1 can Oregon Specialty Fruit™ Rhubarb in Strawberry Sauce
1/2 cup (1 stick) unsalted butter, room temperature, plus more for the pan
2 cups all-purpose flour
1 teaspoon baking powder
1 teaspoon kosher salt
½ teaspoon baking soda
1 cup granulated sugar
4 eggs, room temperature
2 teaspoons pure vanilla extract
2 teaspoons finely grated lemon zest
1 cup sour cream
Confectioners’ sugar and whipped cream for serving (optional)
- Position a rack in the center of the oven and preheat oven to 350 degrees. Lightly grease a 9-inch-by-13-inch baking dish.
- Pour Rhubarb and strawberry sauce into a bowl; mash well with a potato masher or fork. Set aside.
- In a medium bowl, whisk together flour, baking powder, salt and baking soda until combined.

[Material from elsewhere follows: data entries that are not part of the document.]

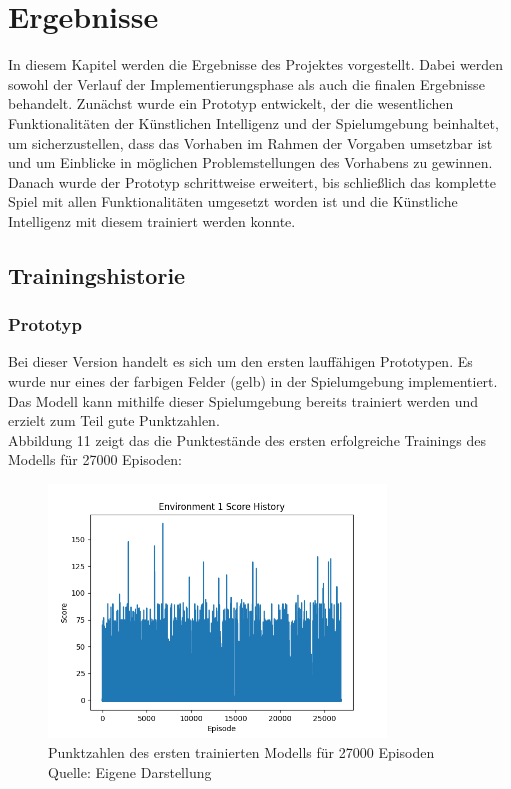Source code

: \section{Ergebnisse}
In diesem Kapitel werden die Ergebnisse des Projektes vorgestellt. Dabei werden sowohl der Verlauf der Implementierungsphase als auch die finalen Ergebnisse behandelt. Zunächst wurde ein Prototyp entwickelt, der die wesentlichen Funktionalitäten der Künstlichen Intelligenz und der Spielumgebung beinhaltet, um sicherzustellen, dass das Vorhaben im Rahmen der Vorgaben umsetzbar ist und um Einblicke in möglichen Problemstellungen des Vorhabens zu gewinnen. Danach wurde der Prototyp schrittweise erweitert, bis schließlich das komplette Spiel mit allen Funktionalitäten umgesetzt worden ist und die Künstliche Intelligenz mit diesem trainiert werden konnte.
\subsection{Trainingshistorie}
\subsubsection{Prototyp}
Bei dieser Version handelt es sich um den ersten lauffähigen Prototypen. Es wurde nur eines der farbigen Felder (gelb) in der Spielumgebung implementiert. Das Modell kann mithilfe dieser Spielumgebung bereits trainiert werden und erzielt zum Teil gute Punktzahlen.\\

Abbildung 11 zeigt das die Punktestände des ersten erfolgreiche Trainings des Modells für 27000 Episoden:
\nopagebreak
\begin{figure}[H]
	\centering
	\includegraphics[width=0.8\textwidth]{Bilder/firstpropertraining} 
	\caption[Punktzahlen des ersten trainierten Modells für 27000 Episoden]{Punktzahlen des ersten trainierten Modells für 27000 Episoden\\ Quelle: Eigene Darstellung}
\end{figure}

- Using an electric mixer, cream butter and sugar on medium-high speed until light and fluffy. Add eggs, one at a time, and beat until combined. Add vanilla extract and lemon zest and beat on low to combine.
- With the mixer on low, add flour mixture in three parts, alternating with the sour cream and beginning and ending with flour. Pour two-thirds of the batter into the prepared pan and smooth with a spatula. Using a spoon, add half of the reserved rhubarb and strawberry sauce in small dollops. Run a wooden skewer or table knife horizontally and then vertically in a swirling motion to create a marbled effect. Top cake with alternating spoonfuls of remaining batter and rhubarb; repeat swirling motions.
- Bake until a skewer inserted into the center comes out clean, about 50 minutes. Let cool on a rack at least 30 minutes. Serve dusted with confectioners’ sugar and lightly sweetened whipped cream, if desired.
Makes 15-18 servings.
•This recipe can be halved to fit an 8-inch square or round baking pan. (In that case, line the pan with buttered parchment paper and invert the cake onto a cooling rack after letting it cool for 10 minutes.)
•The cake can be served both warm and completely cooled.
•It can also be made in a 12-cup Bundt pan.